Em conclusão, tem razão quando diz que é “a favor da criação de sindicatos de base, não de sindicatos anarquistas”. Mas nesses sindicatos de base, inevitavelmente haverá diferentes correntes políticas competindo para, na melhor das hipóteses, influenciar os trabalhadores, na pior das hipóteses, assumir o controle da organização. Como os anarquistas devem se organizar para enfrentar tal situação?
Diz que é difícil entender a minha posição sobre este ponto-chave.
Não tenho solução, porque depois de 50 anos de militância anarquista não vejo o movimento avançar, ou tão pouco. O único elemento positivo que vejo é a CGT espanhola, mas que também se formou após um confronto entre, por um lado, o que percebo como uma corrente ligada aos valores tradicionais do movimento e uma corrente modernista que quer ter em conta as especificidades do período actual.

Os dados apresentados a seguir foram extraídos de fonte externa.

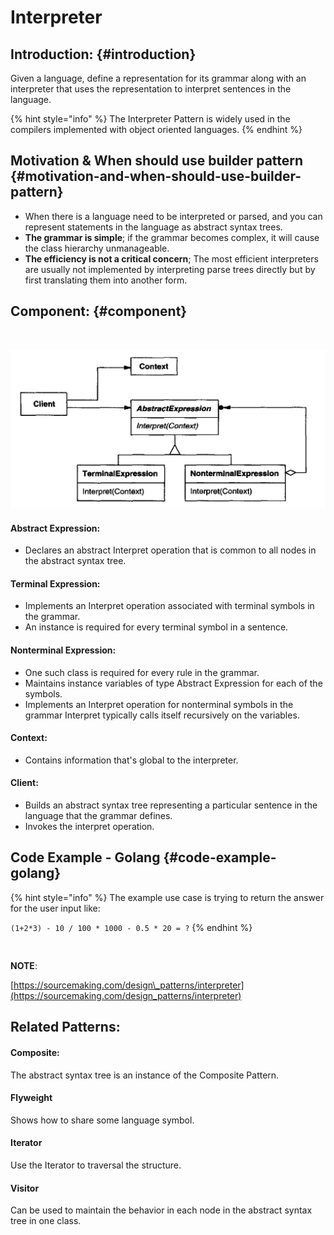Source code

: # Interpreter

## Introduction: {#introduction}

Given a language, define a representation for its grammar along with an interpreter that uses the representation to interpret sentences in the language.

{% hint style="info" %}
The Interpreter Pattern is widely used in the compilers implemented with object oriented languages.
{% endhint %}

## Motivation & When should use builder pattern {#motivation-and-when-should-use-builder-pattern}

* ​When there is a language need to be interpreted or parsed, and you can represent statements in the language as abstract syntax trees.
* **The grammar is simple**; if the grammar becomes complex, it will cause the class hierarchy unmanageable.
* **The efficiency is not a critical concern**;  The most efficient interpreters are usually not implemented by interpreting parse trees directly but by first translating them into another form.

## Component: {#component}

​

![](../.gitbook/assets/image.png)

#### Abstract Expression:

* Declares an abstract Interpret operation that is common to all nodes in the abstract syntax tree.

#### Terminal Expression:

* Implements an Interpret operation associated with terminal symbols in the grammar.
* An instance is required for every terminal symbol in a sentence.

#### Nonterminal Expression:

* One such class is required for every rule in the grammar.
* Maintains instance variables of type Abstract Expression for each of the symbols.
* Implements an Interpret operation for nonterminal symbols in the grammar Interpret typically calls itself recursively on the variables.

#### Context:

* Contains information that's global to the interpreter.

#### Client:

* Builds an abstract syntax tree representing a particular sentence in the language that the grammar defines.
* Invokes the interpret operation.

## Code Example - Golang {#code-example-golang}

{% hint style="info" %}
The example use case is trying to return the answer for the user input like: 

`(1+2*3) - 10 / 100 * 1000 - 0.5 * 20 = ?`
{% endhint %}

```text
​​
```

**NOTE**:

[https://sourcemaking.com/design\_patterns/interpreter](https://sourcemaking.com/design_patterns/interpreter)

## ​Related Patterns:

#### Composite: 

The abstract syntax tree is an instance of the Composite Pattern.

#### Flyweight

Shows how to share some language symbol.

#### Iterator

Use the Iterator to traversal the structure.

#### Visitor

Can be used to maintain the behavior in each node in the abstract syntax tree in one class.

​

​

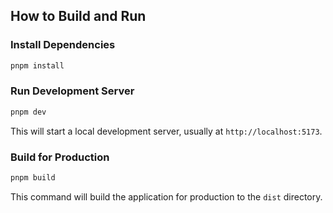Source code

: ## How to Build and Run

### Install Dependencies

```bash
pnpm install
```

### Run Development Server

```bash
pnpm dev
```

This will start a local development server, usually at `http://localhost:5173`.

### Build for Production

```bash
pnpm build
```

This command will build the application for production to the `dist` directory.
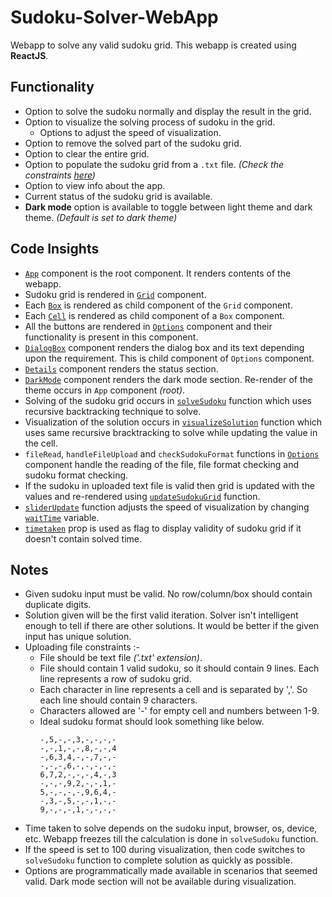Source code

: # Sudoku-Solver-WebApp

Webapp to solve any valid sudoku grid. This webapp is created using **ReactJS**.

## Functionality
- Option to solve the sudoku normally and display the result in the grid.
- Option to visualize the solving process of sudoku in the grid.
  - Options to adjust the speed of visualization.
- Option to remove the solved part of the sudoku grid.
- Option to clear the entire grid.
- Option to populate the sudoku grid from a `.txt` file. *(Check the constraints [here](README.md#L35))*
- Option to view info about the app.
- Current status of the sudoku grid is available.
- **Dark mode** option is available to toggle between light theme and dark theme. *(Default is set to dark theme)*

## Code Insights
- [`App`](src/containers/App.js) component is the root component. It renders contents of the webapp.
- Sudoku grid is rendered in [`Grid`](src/components/Grid/Grid.js) component.
- Each [`Box`](src/components/Box/Box.js) is rendered as child component of the `Grid` component.
- Each [`Cell`](src/components/Cell/Cell.js) is rendered as child component of a `Box` component.
- All the buttons are rendered in [`Options`](src/components/Options/Options.js) component and their functionality is present in this component.
- [`DialogBox`](src/components/DialogBox/DialogBox.js) component renders the dialog box and its text depending upon the requirement. This is child component of `Options` component.
- [`Details`](src/components/Details/Details.js) component renders the status section.
- [`DarkMode`](src/components/DarkMode/DarkMode.js) component renders the dark mode section. Re-render of the theme occurs in `App` component *(root)*.
- Solving of the sudoku grid occurs in [`solveSudoku`](src/containers/App.js#L102) function which uses recursive backtracking technique to solve.
- Visualization of the solution occurs in [`visualizeSolution`](src/containers/App.js#L166) function which uses same recursive bracktracking to solve while updating the value in the cell.
- `fileRead`, `handleFileUpload` and `checkSudokuFormat` functions in [`Options`](src/components/Options/Options.js) component handle the reading of the file, file format checking and sudoku format checking.
- If the sudoku in uploaded text file is valid then grid is updated with the values and re-rendered using [`updateSudokuGrid`](src/containers/App.js#L285) function.
- [`sliderUpdate`](src/components/Options/Options.js#L25) function adjusts the speed of visualization by changing [`waitTime`](src/containers/App.js#L163) variable.
- [`timetaken`](src/components/Details/Details.js) prop is used as flag to display validity of sudoku grid if it doesn't contain solved time.

## Notes
- Given sudoku input must be valid. No row/column/box should contain duplicate digits.
- Solution given will be the first valid iteration. Solver isn't intelligent enough to tell if there are other solutions. It would be better if the given input has unique solution.
- Uploading file constraints :-
  - File should be text file *('.txt' extension)*.
  - File should contain 1 valid sudoku, so it should contain 9 lines. Each line represents a row of sudoku grid.
  - Each character in line represents a cell and is separated by ','. So each line should contain 9 characters.
  - Characters allowed are '-' for empty cell and numbers between 1-9.
  - Ideal sudoku format should look something like below.
    ```
    -,5,-,-,3,-,-,-,-
    -,-,1,-,-,8,-,-,4
    -,6,3,4,-,-,7,-,-
    -,-,-,6,-,-,-,-,-
    6,7,2,-,-,-,4,-,3
    -,-,-,9,2,-,-,1,-
    5,-,-,-,-,9,6,4,-
    -,3,-,5,-,-,1,-,-
    9,-,-,-,1,-,-,-,-
    ```
- Time taken to solve depends on the sudoku input, browser, os, device, etc. Webapp freezes till the calculation is done in `solveSudoku` function.
- If the speed is set to 100 during visualization, then code switches to `solveSudoku` function to complete solution as quickly as possible.
- Options are programmatically made available in scenarios that seemed valid. Dark mode section will not be available during visualization.
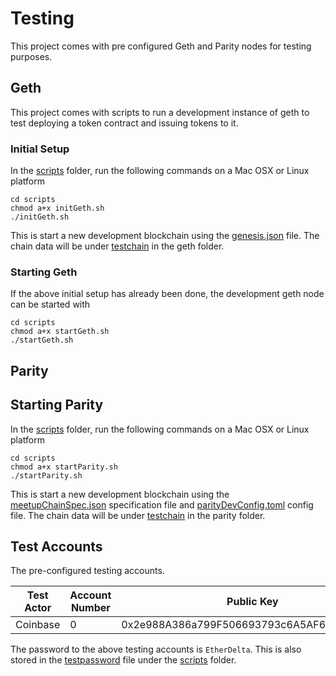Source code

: # Testing
This project comes with pre configured Geth and Parity nodes for testing purposes.

## Geth
This project comes with scripts to run a development instance of geth to test deploying a token contract and issuing tokens to it.

### Initial Setup
In the [scripts](./scripts) folder, run the following commands on a Mac OSX or Linux platform
```
cd scripts
chmod a+x initGeth.sh
./initGeth.sh
```

This is start a new development blockchain using the [genesis.json](./scripts/genesis.json) file. The chain data will be under [testchain](./testchain) in the geth folder.

### Starting Geth
If the above initial setup has already been done, the development geth node can be started with
```
cd scripts
chmod a+x startGeth.sh
./startGeth.sh
```

## Parity

## Starting Parity
In the [scripts](./scripts) folder, run the following commands on a Mac OSX or Linux platform
```
cd scripts
chmod a+x startParity.sh
./startParity.sh
```

This is start a new development blockchain using the [meetupChainSpec.json](./scripts/meetupChainSpec.json) specification file and [parityDevConfig.toml](./scripts/parityDevConfig.toml) config file. The chain data will be under [testchain](./testchain) in the parity folder.

## Test Accounts
The pre-configured testing accounts.

| Test Actor | Account Number | Public Key | Private Key | Key File |
| --- | --- | --- |  --- | --- |
| Coinbase | 0 | 0x2e988A386a799F506693793c6A5AF6B54dfAaBfB | 1234567890123456789012345678901234567890123456789012345678901234 | [file](./testchain/keystore/) |


The password to the above testing accounts is `EtherDelta`. This is also stored in the [testpassword](./scripts/testpassword) file under the [scripts](./scripts) folder.
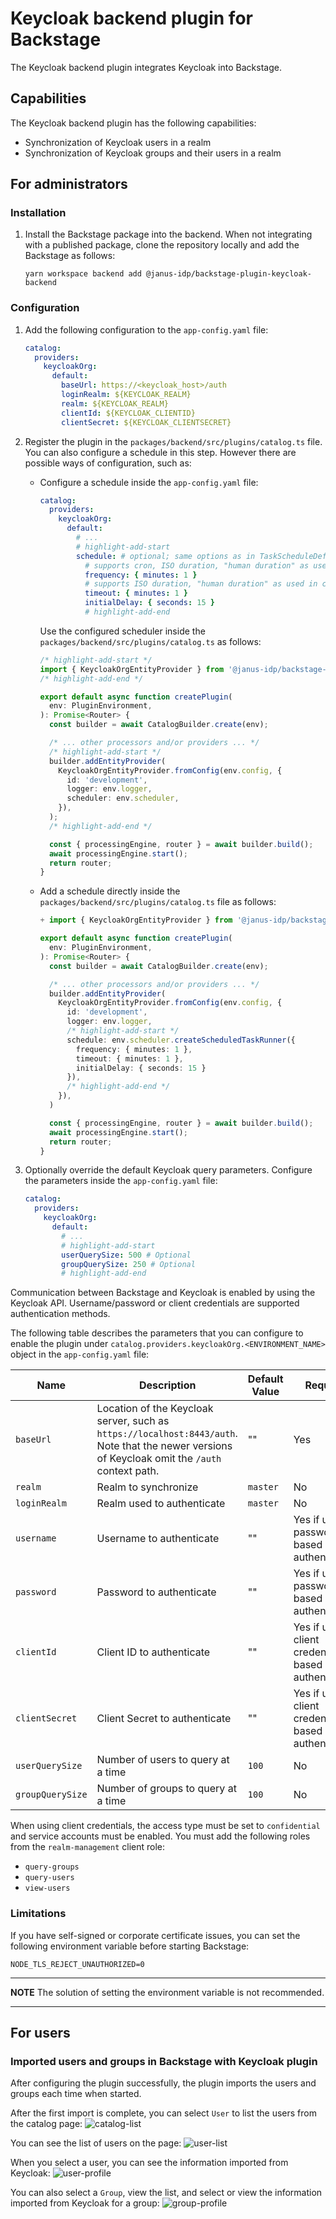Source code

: # Keycloak backend plugin for Backstage

The Keycloak backend plugin integrates Keycloak into Backstage.

## Capabilities

The Keycloak backend plugin has the following capabilities:

- Synchronization of Keycloak users in a realm
- Synchronization of Keycloak groups and their users in a realm

## For administrators

### Installation

1. Install the Backstage package into the backend. When not integrating with a published package, clone the repository locally and add the Backstage as follows:

   ```console
   yarn workspace backend add @janus-idp/backstage-plugin-keycloak-backend
   ```

### Configuration

1. Add the following configuration to the `app-config.yaml` file:

   ```yaml title="app-config.yaml"
   catalog:
     providers:
       keycloakOrg:
         default:
           baseUrl: https://<keycloak_host>/auth
           loginRealm: ${KEYCLOAK_REALM}
           realm: ${KEYCLOAK_REALM}
           clientId: ${KEYCLOAK_CLIENTID}
           clientSecret: ${KEYCLOAK_CLIENTSECRET}
   ```

2. Register the plugin in the `packages/backend/src/plugins/catalog.ts` file. You can also configure a schedule in this step. However there are possible ways of configuration, such as:

   - Configure a schedule inside the `app-config.yaml` file:

     ```yaml title="app-config.yaml"
     catalog:
       providers:
         keycloakOrg:
           default:
             # ...
             # highlight-add-start
             schedule: # optional; same options as in TaskScheduleDefinition
               # supports cron, ISO duration, "human duration" as used in code
               frequency: { minutes: 1 }
               # supports ISO duration, "human duration" as used in code
               timeout: { minutes: 1 }
               initialDelay: { seconds: 15 }
               # highlight-add-end
     ```

     Use the configured scheduler inside the `packages/backend/src/plugins/catalog.ts` as follows:

     ```ts title="packages/backend/src/plugins/catalog.ts"
     /* highlight-add-start */
     import { KeycloakOrgEntityProvider } from '@janus-idp/backstage-plugin-keycloak-backend';
     /* highlight-add-end */

     export default async function createPlugin(
       env: PluginEnvironment,
     ): Promise<Router> {
       const builder = await CatalogBuilder.create(env);

       /* ... other processors and/or providers ... */
       /* highlight-add-start */
       builder.addEntityProvider(
         KeycloakOrgEntityProvider.fromConfig(env.config, {
           id: 'development',
           logger: env.logger,
           scheduler: env.scheduler,
         }),
       );
       /* highlight-add-end */

       const { processingEngine, router } = await builder.build();
       await processingEngine.start();
       return router;
     }
     ```

   - Add a schedule directly inside the `packages/backend/src/plugins/catalog.ts` file as follows:

     ```ts title="packages/backend/src/plugins/catalog.ts"
     + import { KeycloakOrgEntityProvider } from '@janus-idp/backstage-plugin-keycloak-backend';

     export default async function createPlugin(
       env: PluginEnvironment,
     ): Promise<Router> {
       const builder = await CatalogBuilder.create(env);

       /* ... other processors and/or providers ... */
       builder.addEntityProvider(
         KeycloakOrgEntityProvider.fromConfig(env.config, {
           id: 'development',
           logger: env.logger,
           /* highlight-add-start */
           schedule: env.scheduler.createScheduledTaskRunner({
             frequency: { minutes: 1 },
             timeout: { minutes: 1 },
             initialDelay: { seconds: 15 }
           }),
           /* highlight-add-end */
         }),
       )

       const { processingEngine, router } = await builder.build();
       await processingEngine.start();
       return router;
     }
     ```

3. Optionally override the default Keycloak query parameters. Configure the parameters inside the `app-config.yaml` file:

   ```yaml title="app-config.yaml"
   catalog:
     providers:
       keycloakOrg:
         default:
           # ...
           # highlight-add-start
           userQuerySize: 500 # Optional
           groupQuerySize: 250 # Optional
           # highlight-add-end
   ```

Communication between Backstage and Keycloak is enabled by using the Keycloak API. Username/password or client credentials are supported authentication methods.

The following table describes the parameters that you can configure to enable the plugin under `catalog.providers.keycloakOrg.<ENVIRONMENT_NAME>` object in the `app-config.yaml` file:

| Name             | Description                                                                                                                                     | Default Value | Required                                             |
| ---------------- | ----------------------------------------------------------------------------------------------------------------------------------------------- | ------------- | ---------------------------------------------------- |
| `baseUrl`        | Location of the Keycloak server, such as `https://localhost:8443/auth`. Note that the newer versions of Keycloak omit the `/auth` context path. | ""            | Yes                                                  |
| `realm`          | Realm to synchronize                                                                                                                            | `master`      | No                                                   |
| `loginRealm`     | Realm used to authenticate                                                                                                                      | `master`      | No                                                   |
| `username`       | Username to authenticate                                                                                                                        | ""            | Yes if using password based authentication           |
| `password`       | Password to authenticate                                                                                                                        | ""            | Yes if using password based authentication           |
| `clientId`       | Client ID to authenticate                                                                                                                       | ""            | Yes if using client credentials based authentication |
| `clientSecret`   | Client Secret to authenticate                                                                                                                   | ""            | Yes if using client credentials based authentication |
| `userQuerySize`  | Number of users to query at a time                                                                                                              | `100`         | No                                                   |
| `groupQuerySize` | Number of groups to query at a time                                                                                                             | `100`         | No                                                   |

When using client credentials, the access type must be set to `confidential` and service accounts must be enabled. You must add the following roles from the `realm-management` client role:

- `query-groups`
- `query-users`
- `view-users`

### Limitations

If you have self-signed or corporate certificate issues, you can set the following environment variable before starting Backstage:

`NODE_TLS_REJECT_UNAUTHORIZED=0`

---

**NOTE**
The solution of setting the environment variable is not recommended.

---

## For users

### Imported users and groups in Backstage with Keycloak plugin

After configuring the plugin successfully, the plugin imports the users and groups each time when started.

After the first import is complete, you can select `User` to list the users from the catalog page:
![catalog-list](./images/users.jpg)

You can see the list of users on the page:
![user-list](./images/user-list.jpg)

When you select a user, you can see the information imported from Keycloak:
![user-profile](./images/user2.jpg)

You can also select a `Group`, view the list, and select or view the information imported from Keycloak for a group:
![group-profile](./images/group1.jpg)
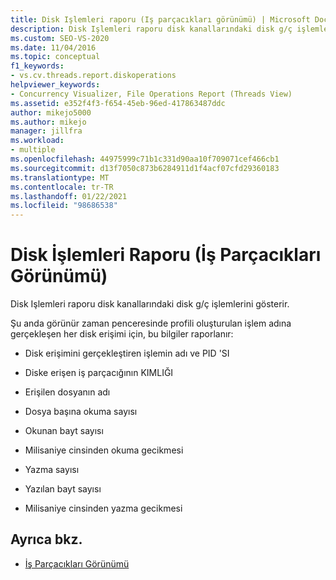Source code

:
 ```yaml
---
title: Disk Işlemleri raporu (Iş parçacıkları görünümü) | Microsoft Docs
description: Disk Işlemleri raporu disk kanallarındaki disk g/ç işlemlerini gösterir. Her disk erişimi için bildirilen bilgileri görün.
ms.custom: SEO-VS-2020
ms.date: 11/04/2016
ms.topic: conceptual
f1_keywords:
- vs.cv.threads.report.diskoperations
helpviewer_keywords:
- Concurrency Visualizer, File Operations Report (Threads View)
ms.assetid: e352f4f3-f654-45eb-96ed-417863487ddc
author: mikejo5000
ms.author: mikejo
manager: jillfra
ms.workload:
- multiple
ms.openlocfilehash: 44975999c71b1c331d90aa10f709071cef466cb1
ms.sourcegitcommit: d13f7050c873b6284911d1f4acf07cfd29360183
ms.translationtype: MT
ms.contentlocale: tr-TR
ms.lasthandoff: 01/22/2021
ms.locfileid: "98686538"
---
```

# <a name="disk-operations-report-threads-view"></a>Disk İşlemleri Raporu (İş Parçacıkları Görünümü)
Disk Işlemleri raporu disk kanallarındaki disk g/ç işlemlerini gösterir.

 Şu anda görünür zaman penceresinde profili oluşturulan işlem adına gerçekleşen her disk erişimi için, bu bilgiler raporlanır:

- Disk erişimini gerçekleştiren işlemin adı ve PID 'SI

- Diske erişen iş parçacığının KIMLIĞI

- Erişilen dosyanın adı

- Dosya başına okuma sayısı

- Okunan bayt sayısı

- Milisaniye cinsinden okuma gecikmesi

- Yazma sayısı

- Yazılan bayt sayısı

- Milisaniye cinsinden yazma gecikmesi

## <a name="see-also"></a>Ayrıca bkz.
- [İş Parçacıkları Görünümü](../profiling/threads-view-parallel-performance.md)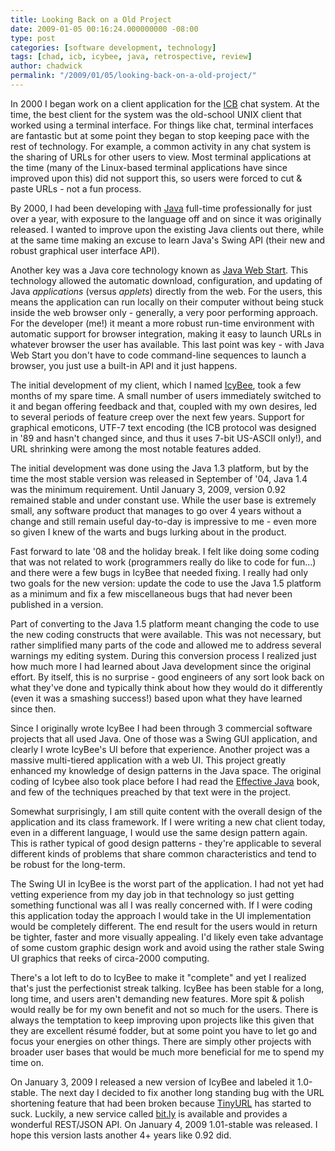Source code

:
 ```yaml
---
title: Looking Back on a Old Project
date: 2009-01-05 00:16:24.000000000 -08:00
type: post
categories: [software development, technology]
tags: [chad, icb, icybee, java, retrospective, review]
author: chadwick
permalink: "/2009/01/05/looking-back-on-a-old-project/"
---
```

In 2000 I began work on a client application for the
[ICB](http://www.icb.net/) chat system. At the time, the best client for the
system was the old-school UNIX client that worked using a terminal interface.
For things like chat, terminal interfaces are fantastic but at some point they
began to stop keeping pace with the rest of technology. For example, a common
activity in any chat system is the sharing of URLs for other users to view.
Most terminal applications at the time (many of the Linux-based terminal
applications have since improved upon this) did not support this, so users
were forced to cut & paste URLs - not a fun process.

By 2000, I had been developing with [Java](http://www.java.com/) full-time
professionally for just over a year, with exposure to the language off and on
since it was originally released. I wanted to improve upon the existing Java
clients out there, while at the same time making an excuse to learn Java's
Swing API (their new and robust graphical user interface API).

Another key was a Java core technology known as [Java Web
Start](http://java.sun.com/javase/technologies/desktop/javawebstart/index.jsp).
This technology allowed the automatic download, configuration, and updating of
Java _applications_ (versus _applets_) directly from the web. For the users,
this means the application can run locally on their computer without being
stuck inside the web browser only - generally, a very poor performing
approach. For the developer (me!) it meant a more robust run-time environment
with automatic support for browser integration, making it easy to launch URLs
in whatever browser the user has available. This last point was key - with
Java Web Start you don't have to code command-line sequences to launch a
browser, you just use a built-in API and it just happens.

The initial development of my client, which I named
[IcyBee](http://www.nuclearbunny.org/icybee/), took a few months of my spare
time. A small number of users immediately switched to it and began offering
feedback and that, coupled with my own desires, led to several periods of
feature creep over the next few years. Support for graphical emoticons, UTF-7
text encoding (the ICB protocol was designed in '89 and hasn't changed since,
and thus it uses 7-bit US-ASCII only!), and URL shrinking were among the most
notable features added.

The initial development was done using the Java 1.3 platform, but by the time
the most stable version was released in September of '04, Java 1.4 was the
minimum requirement. Until January 3, 2009, version 0.92 remained stable and
under constant use. While the user base is extremely small, any software
product that manages to go over 4 years without a change and still remain
useful day-to-day is impressive to me - even more so given I knew of the warts
and bugs lurking about in the product.

Fast forward to late '08 and the holiday break. I felt like doing some coding
that was not related to work (programmers really do like to code for fun...)
and there were a few bugs in IcyBee that needed fixing. I really had only two
goals for the new version: update the code to use the Java 1.5 platform as a
minimum and fix a few miscellaneous bugs that had never been published in a
version.

Part of converting to the Java 1.5 platform meant changing the code to use the
new coding constructs that were available. This was not necessary, but rather
simplified many parts of the code and allowed me to address several warnings
my editing system. During this conversion process I realized just how much
more I had learned about Java development since the original effort. By
itself, this is no surprise - good engineers of any sort look back on what
they've done and typically think about how they would do it differently (even
it was a smashing success!) based upon what they have learned since then.

Since I originally wrote IcyBee I had been through 3 commercial software
projects that all used Java. One of those was a Swing GUI application, and
clearly I wrote IcyBee's UI before that experience. Another project was a
massive multi-tiered application with a web UI. This project greatly enhanced
my knowledge of design patterns in the Java space. The original coding of
Icybee also took place before I had read the [Effective
Java](http://java.sun.com/docs/books/effective/) book, and few of the
techniques preached by that text were in the project.

Somewhat surprisingly, I am still quite content with the overall design of the
application and its class framework. If I were writing a new chat client
today, even in a different language, I would use the same design pattern
again. This is rather typical of good design patterns - they're applicable to
several different kinds of problems that share common characteristics and tend
to be robust for the long-term.

The Swing UI in IcyBee is the worst part of the application. I had not yet had
vetting experience from my day job in that technology so just getting
something functional was all I was really concerned with. If I were coding
this application today the approach I would take in the UI implementation
would be completely different. The end result for the users would in return be
tighter, faster and more visually appealing. I'd likely even take advantage of
some custom graphic design work and avoid using the rather stale Swing UI
graphics that reeks of circa-2000 computing.

There's a lot left to do to IcyBee to make it "complete" and yet I realized
that's just the perfectionist streak talking. IcyBee has been stable for a
long, long time, and users aren't demanding new features. More spit & polish
would really be for my own benefit and not so much for the users. There is
always the temptation to keep improving upon projects like this given that
they are excellent résumé fodder, but at some point you have to let go and
focus your energies on other things. There are simply other projects with
broader user bases that would be much more beneficial for me to spend my time
on.

On January 3, 2009 I released a new version of IcyBee and labeled it
1.0-stable. The next day I decided to fix another long standing bug with the
URL shortening feature that had been broken because
[TinyURL](http://tinyurl.com/) has started to suck. Luckily, a new service
called [bit.ly](http://bit.ly/) is available and provides a wonderful
REST/JSON API. On January 4, 2009 1.01-stable was released. I hope this
version lasts another 4+ years like 0.92 did.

De um modo geral, tenho a impressão de que tudo o que o movimento tem feito é baseado em deficientes fundamentos táticos, estratégicos e até doutrinários.
Então, quem sou eu para dizer: “Eis o que fazer”?
No entanto, há uma série de coisas que eu sei.
• Nenhuma revolução será capaz de transformar fundamentalmente o sistema se os trabalhadores que constituem a força viva da sociedade não estiverem anteriormente agrupados em uma organização de massa.
• Nenhuma organização de massas poderá escolher uma orientação libertária se os anarquistas não atuarem em massa nesta organização de forma coordenada, assumindo mandatos eletivos, estando constantemente presentes nas lutas.
• Os anarquistas não podem privar-se de uma organização estruturada, seu modo de intervenção, público ou não, sendo variável de acordo com as circunstâncias.
Abraço fraterno
René Berthier“
(*) René Berthier nasceu em 1946 e milita no movimento anarquista desde os seus tempos de estudante. No principio dos anos 70 participa em Paris no Centro de Sociologia Libertária animado por Gaston Leval, junto de quem adquire uma sólida formação teórica. Em 1972 adere à CGT do Livro, integrando o sindicato dos revisores, e trabalha numa grande tipografia, com 1800 trabalhadores.
Em 1984 adere ao grupo Pierre Besnard da Federação Anarquista Francófona e anima emissões da Radio Libertaire.
Publica dezenas de textos na imprensa libertária, tendo publicado também vários livros teóricos sobre o anarquismo e o pensamento de Bakunine.
Milita actualmente no Grupo Gaston Leval da Federação Anarquista e consagra o seu tempo à escrita no domínio teórico e histórico e ao trabalho organizativo no plano internacional.